- _Plain-text document sources_
▼▼▼
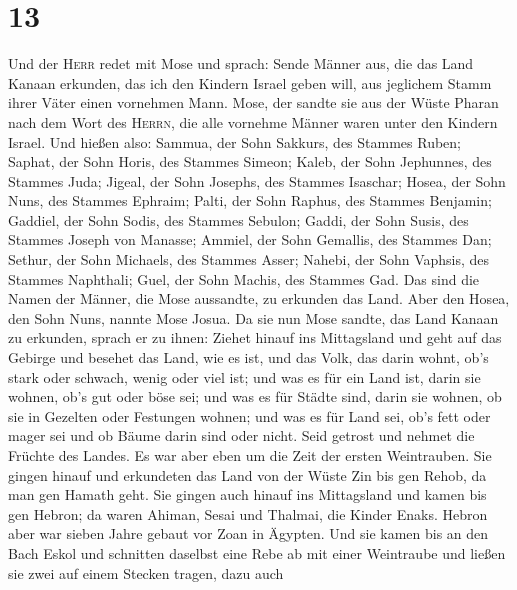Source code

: \hypertarget{section-12}{%
\section{13}\label{section-12}}

 Und der \textsc{Herr} redet mit Mose und sprach:
 Sende Männer aus, die das Land Kanaan erkunden, das ich
den Kindern Israel geben will, aus jeglichem Stamm ihrer Väter einen
vornehmen Mann.  Mose, der sandte sie aus der Wüste Pharan
nach dem Wort des \textsc{Herrn}, die alle vornehme Männer waren unter
den Kindern Israel.  Und hießen also: Sammua, der Sohn
Sakkurs, des Stammes Ruben;  Saphat, der Sohn Horis, des
Stammes Simeon;  Kaleb, der Sohn Jephunnes, des Stammes
Juda;  Jigeal, der Sohn Josephs, des Stammes Isaschar;
 Hosea, der Sohn Nuns, des Stammes Ephraim; 
Palti, der Sohn Raphus, des Stammes Benjamin;  Gaddiel,
der Sohn Sodis, des Stammes Sebulon;  Gaddi, der Sohn
Susis, des Stammes Joseph von Manasse;  Ammiel, der Sohn
Gemallis, des Stammes Dan;  Sethur, der Sohn Michaels,
des Stammes Asser;  Nahebi, der Sohn Vaphsis, des Stammes
Naphthali;  Guel, der Sohn Machis, des Stammes Gad.
 Das sind die Namen der Männer, die Mose aussandte, zu
erkunden das Land. Aber den Hosea, den Sohn Nuns, nannte Mose Josua.
 Da sie nun Mose sandte, das Land Kanaan zu erkunden,
sprach er zu ihnen: Ziehet hinauf ins Mittagsland und geht auf das
Gebirge  und besehet das Land, wie es ist, und das Volk,
das darin wohnt, ob's stark oder schwach, wenig oder viel ist;
 und was es für ein Land ist, darin sie wohnen, ob's gut
oder böse sei; und was es für Städte sind, darin sie wohnen, ob sie in
Gezelten oder Festungen wohnen;  und was es für Land sei,
ob's fett oder mager sei und ob Bäume darin sind oder nicht. Seid
getrost und nehmet die Früchte des Landes. Es war aber eben um die Zeit
der ersten Weintrauben.  Sie gingen hinauf und erkundeten
das Land von der Wüste Zin bis gen Rehob, da man gen Hamath geht.
 Sie gingen auch hinauf ins Mittagsland und kamen bis gen
Hebron; da waren Ahiman, Sesai und Thalmai, die Kinder Enaks. Hebron
aber war sieben Jahre gebaut vor Zoan in Ägypten.  Und
sie kamen bis an den Bach Eskol und schnitten daselbst eine Rebe ab mit
einer Weintraube und ließen sie zwei auf einem Stecken tragen, dazu auch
▲▲▲
- _Task description_
Will you restate every entry word for word and omit the images?

- _Your solution_
Source code

: \hypertarget{section-12}{%
\section{13}\label{section-12}}

 Und der \textsc{Herr} redet mit Mose und sprach:
 Sende Männer aus, die das Land Kanaan erkunden, das ich
den Kindern Israel geben will, aus jeglichem Stamm ihrer Väter einen
vornehmen Mann.  Mose, der sandte sie aus der Wüste Pharan
nach dem Wort des \textsc{Herrn}, die alle vornehme Männer waren unter
den Kindern Israel.  Und hießen also: Sammua, der Sohn
Sakkurs, des Stammes Ruben;  Saphat, der Sohn Horis, des
Stammes Simeon;  Kaleb, der Sohn Jephunnes, des Stammes
Juda;  Jigeal, der Sohn Josephs, des Stammes Isaschar;
 Hosea, der Sohn Nuns, des Stammes Ephraim; 
Palti, der Sohn Raphus, des Stammes Benjamin;  Gaddiel,
der Sohn Sodis, des Stammes Sebulon;  Gaddi, der Sohn
Susis, des Stammes Joseph von Manasse;  Ammiel, der Sohn
Gemallis, des Stammes Dan;  Sethur, der Sohn Michaels,
des Stammes Asser;  Nahebi, der Sohn Vaphsis, des Stammes
Naphthali;  Guel, der Sohn Machis, des Stammes Gad.
 Das sind die Namen der Männer, die Mose aussandte, zu
erkunden das Land. Aber den Hosea, den Sohn Nuns, nannte Mose Josua.
 Da sie nun Mose sandte, das Land Kanaan zu erkunden,
sprach er zu ihnen: Ziehet hinauf ins Mittagsland und geht auf das
Gebirge  und besehet das Land, wie es ist, und das Volk,
das darin wohnt, ob's stark oder schwach, wenig oder viel ist;
 und was es für ein Land ist, darin sie wohnen, ob's gut
oder böse sei; und was es für Städte sind, darin sie wohnen, ob sie in
Gezelten oder Festungen wohnen;  und was es für Land sei,
ob's fett oder mager sei und ob Bäume darin sind oder nicht. Seid
getrost und nehmet die Früchte des Landes. Es war aber eben um die Zeit
der ersten Weintrauben.  Sie gingen hinauf und erkundeten
das Land von der Wüste Zin bis gen Rehob, da man gen Hamath geht.
 Sie gingen auch hinauf ins Mittagsland und kamen bis gen
Hebron; da waren Ahiman, Sesai und Thalmai, die Kinder Enaks. Hebron
aber war sieben Jahre gebaut vor Zoan in Ägypten.  Und
sie kamen bis an den Bach Eskol und schnitten daselbst eine Rebe ab mit
einer Weintraube und ließen sie zwei auf einem Stecken tragen, dazu auch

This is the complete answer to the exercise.